I just started a new job where I'll be maxing out my 401k each year. The offerings are actually not all that bad—I can get everything except Gold, where there is virtually no option. For reference (Golden Butterfly):
- VFIAX -- Large Cap Blend
- VSIAX -- Small Cap Value
- VLGSX -- Long-Term Treasuries
- VSGDX or Cash with a 0.55% APY -- Cash -- can't decide on which is better. Thoughts?
I also have an IRA, Roth IRA, and Taxable account, all with Schwab so I've got flexibility outside of the 401k, which I'm thinking could help. Currently, I have all of my gold in the taxable account.
Right now, I'll be adding funds primarily to my 401k and I'm not sure how to spread the money when trying to achieve the balance Sophie mentioned above.
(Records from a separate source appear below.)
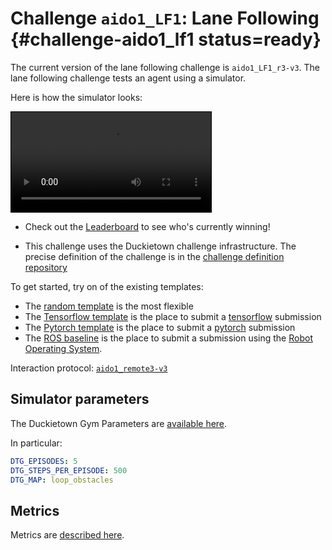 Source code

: # Challenge `aido1_LF1`: Lane Following {#challenge-aido1_lf1 status=ready}

The current version of the lane following challenge is `aido1_LF1_r3-v3`.
The lane following challenge tests an agent using a simulator.

Here is how the simulator looks:

<video autoplay="1" controls="1" loop="1" style="border: solid 1px black" width="320">
  <source src="http://duckietown-ai-driving-olympics-1.s3.amazonaws.com/v3/frankfurt/by-value/sha256/db648be4473470451c3ff8131f5c9a96849c812ab30db88ea48e61e089c60405" type="video/mp4"/>
</video>
 
* Check out the [Leaderboard](https://challenges.duckietown.org/v3/humans/challenges/aido1_LF1_r2-v3/leaderboard) to see who's currently winning!
 

* This challenge uses the Duckietown challenge infrastructure. The precise definition of the challenge is in the [challenge definition repository](https://github.com/duckietown/challenge-aido1_lf1)

To get started, try on of the existing templates:

* The [random template](#challenge-aido1_lf1-template-random) is the most flexible
* The [Tensorflow template](#tensorflow-template) is the place to submit a [tensorflow](https://www.tensorflow.org/) submission
* The [Pytorch template](#pytorch-template) is the place to submit a [pytorch](https://pytorch.org/) submission
* The [ROS baseline](#ros-template) is the place to submit a submission using the [Robot Operating System](http://www.ros.org/). 

Interaction protocol: [`aido1_remote3-v3`](#aido1_remote3-v3)

## Simulator parameters

The Duckietown Gym Parameters are [available here](https://challenges.duckietown.org/v3/humans/challenges/aido1_LF1_r3-v3#step1-simulation).

In particular:

```yaml
DTG_EPISODES: 5
DTG_STEPS_PER_EPISODE: 500
DTG_MAP: loop_obstacles
```

## Metrics 

Metrics are [described here](https://challenges.duckietown.org/v3/humans/challenges/aido1_LF1_r3-v3#scoring).





 



 
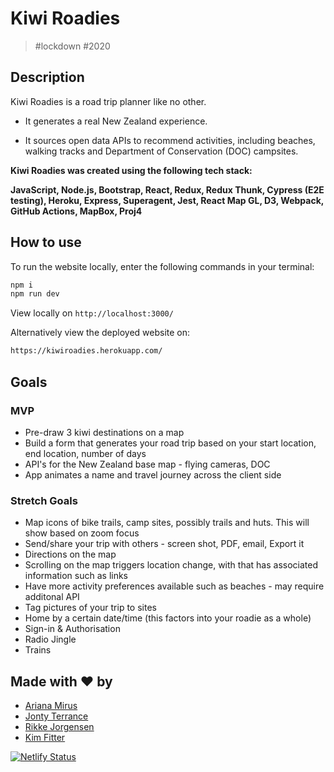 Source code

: # Kiwi Roadies

> #lockdown #2020

## Description

Kiwi Roadies is a road trip planner like no other. 

* It generates a real New Zealand experience.

* It sources open data APIs to recommend activities, including beaches, walking tracks and Department of Conservation (DOC) campsites.

 **Kiwi Roadies was created using the following tech stack:**
 
 **JavaScript, Node.js, Bootstrap, React, Redux, Redux Thunk, Cypress (E2E testing), Heroku, Express, Superagent, Jest, React Map GL, D3, Webpack, GitHub Actions, MapBox, Proj4**


## How to use

To run the website locally, enter the following commands in your terminal:

```sh
npm i
npm run dev
```
View locally on `http://localhost:3000/`

Alternatively view the deployed website on:

```sh
https://kiwiroadies.herokuapp.com/
```
## Goals

### MVP

* Pre-draw 3 kiwi destinations on a map
* Build a form that generates your road trip based on your start location, end location, number of days  
* API's for the New Zealand base map - flying cameras, DOC 
* App animates a name and travel journey across the client side

### Stretch Goals 

* Map icons of bike trails, camp sites, possibly trails and huts. This will show based on zoom focus
* Send/share your trip with others - screen shot, PDF, email, Export it
* Directions on the map
* Scrolling on the map triggers location change, with that has associated information such as links
* Have more activity preferences available such as beaches - may require additonal API
* Tag pictures of your trip to sites
* Home by a certain date/time (this factors into your roadie as a whole)
* Sign-in & Authorisation
* Radio Jingle
* Trains

## Made with ❤️ by

* [Ariana Mirus](https://github.com/ariana-mirus20)
* [Jonty Terrance](https://github.com/jonty-terrence)
* [Rikke Jorgensen](https://github.com/RikkeSimone)
* [Kim Fitter](https://github.com/kimnewzealand)

[![Netlify Status](https://api.netlify.com/api/v1/badges/92c75071-bbc5-4e41-b4e7-5b7855468749/deploy-status)](https://app.netlify.com/sites/kiwiroadies/deploys)

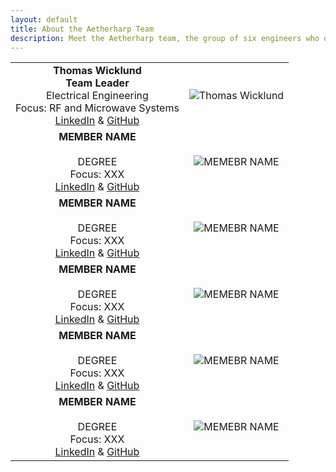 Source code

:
 ```yaml
---
layout: default
title: About the Aetherharp Team
description: Meet the Aetherharp team, the group of six engineers who designed and built the futuristic touchless musical instrument.
---
```


| | |
|:---------------------------------------------------------------------------------------------------------------------------------------------:|:---------------------------------------------------:|
|**Thomas Wicklund** <br/> **Team Leader** <br/> Electrical Engineering <br/> Focus: RF and Microwave Systems <br/> [LinkedIn](https://linkedIn.com) & [GitHub](https://github.com) | ![Thomas Wicklund]({{site.baseurl}}/assets/css/octocat.png) |
|**MEMBER NAME** <br/>                 <br/> DEGREE <br/> Focus: XXX <br/> [LinkedIn](https://linkedIn.com)  & [GitHub](https://github.com) | ![MEMEBR NAME]({{site.baseurl}}/assets/css/octocat.png) |
|**MEMBER NAME** <br/>                 <br/> DEGREE <br/> Focus: XXX <br/> [LinkedIn](https://linkedIn.com)  & [GitHub](https://github.com) | ![MEMEBR NAME]({{site.baseurl}}/assets/css/octocat.png) |
|**MEMBER NAME** <br/>                 <br/> DEGREE <br/> Focus: XXX <br/> [LinkedIn](https://linkedIn.com)  & [GitHub](https://github.com) | ![MEMEBR NAME]({{site.baseurl}}/assets/css/octocat.png) |
|**MEMBER NAME** <br/>                 <br/> DEGREE <br/> Focus: XXX <br/> [LinkedIn](https://linkedIn.com)  & [GitHub](https://github.com) | ![MEMEBR NAME]({{site.baseurl}}/assets/css/octocat.png) |
|**MEMBER NAME** <br/>                 <br/> DEGREE <br/> Focus: XXX <br/> [LinkedIn](https://linkedIn.com)  & [GitHub](https://github.com) | ![MEMEBR NAME]({{site.baseurl}}/assets/css/octocat.png) |
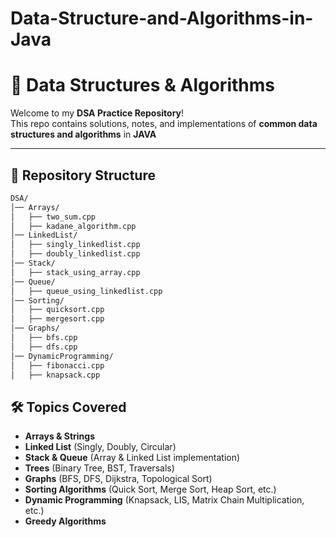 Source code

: # Data-Structure-and-Algorithms-in-Java

# 📘 Data Structures & Algorithms

Welcome to my **DSA Practice Repository**!  
This repo contains solutions, notes, and implementations of **common data structures and algorithms** in **JAVA**

---

## 📂 Repository Structure

```bash
DSA/
│── Arrays/
│   ├── two_sum.cpp
│   ├── kadane_algorithm.cpp
│── LinkedList/
│   ├── singly_linkedlist.cpp
│   ├── doubly_linkedlist.cpp
│── Stack/
│   ├── stack_using_array.cpp
│── Queue/
│   ├── queue_using_linkedlist.cpp
│── Sorting/
│   ├── quicksort.cpp
│   ├── mergesort.cpp
│── Graphs/
│   ├── bfs.cpp
│   ├── dfs.cpp
│── DynamicProgramming/
│   ├── fibonacci.cpp
│   ├── knapsack.cpp
```
## 🛠️ Topics Covered

- **Arrays & Strings**
- **Linked List** (Singly, Doubly, Circular)
- **Stack & Queue** (Array & Linked List implementation)
- **Trees** (Binary Tree, BST, Traversals)
- **Graphs** (BFS, DFS, Dijkstra, Topological Sort)
- **Sorting Algorithms** (Quick Sort, Merge Sort, Heap Sort, etc.)
- **Dynamic Programming** (Knapsack, LIS, Matrix Chain Multiplication, etc.)
- **Greedy Algorithms**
I'd really like to keep it at 20% for each asset class and be done with it but the 401k doesn't have Gold.
So, here's my preliminary thought: (though it is a bit complicated and I'd love to hear what others do in similar scenarios)
- Have paychecks split automatically between non-gold assets (25% each for LCB, SCV, LTB, Cash).
- Sell enough of each of the above assets in my IRA (Schwab) to buy Gold in the IRA such that each asset had the same added amount.
For example, say I have a $1000 paycheck. $250 would go into each of the non-gold assets in the IRA. I would then sell $50 of each of those assets in the IRA and purchase $200 of Gold. So, I'd be left with each asset having increased by $200.
The math certainly works (unless I'm missing something) but it is complicated. Any other suggestions? I'm not at all wedded to having those specific assets in the 401k either and am open to suggestions about some other mix that would make more sense.
One final alternative that I thought of is to have the same setup as above in which the auto-deposit goes into my 401k split evenly between non-gold assets ($250 each using the example above) and then purchase $250 of gold in my taxable account. I'd have to see if this fits in my budget first but it's definitely the easier of the two approaches I could think of.
Re: Permanent portfolio accumulation and capital addition
Posted: Sun May 27, 2018 9:41 pm
by sophie
Nice trip down memory lane! It's good to see these old threads revived. And reminds me how much I miss PointedStick.
Anyway distefam...there are lots of threads on your specific problem, which many of us have wrestled with. I think the answer depends on what proportion of your savings is in that gold-free 401K. You'll be OK if it's less than 60% (stocks + bonds). Buy physical gold or equivalent in taxable, and use some gold ETFs in one of those other tax-advantaged accounts.
This is what a few of us were doing until 2013, when we needed to rebalance into gold. That was impossible for many of us, so I (among others) gave up trying to run a PP with such an account. I went with a standard Boglehead portfolio instead. It will get rolled into the PP eventually.
Re: Permanent portfolio accumulation and capital addition
Posted: Mon May 28, 2018 10:07 am
by distefam
Thank you for the reply, Sophie. I'm fortunate in that the majority of my money is outside of the 401k, which shouldn't make rebalancing, even in circumstances where I need to get into all but the most significant gold hold holdings, difficult. And, most of those are in tax-deferred accounts so selling frequently in them won't be a problem.
I think what I'll do for the time being is have the 401k split between the non-gold assets, and then I'll purchase once per month gold in my taxable account for the same amount. In months where I cannot afford to do that I'll make some trades to the effect I mentioned in my last post in my tax-deferred non-401k account so that Gold was purchased in equal percentage as the other asset classes.
Now, I just have to email the 401k administrator and see how dividends are reinvested and how rebalancing in general is handled. The plan (Guideline 401k) only allows me to set percentages for each asset class and I suspect that each addition will try to balance them as much as possible but we'll see.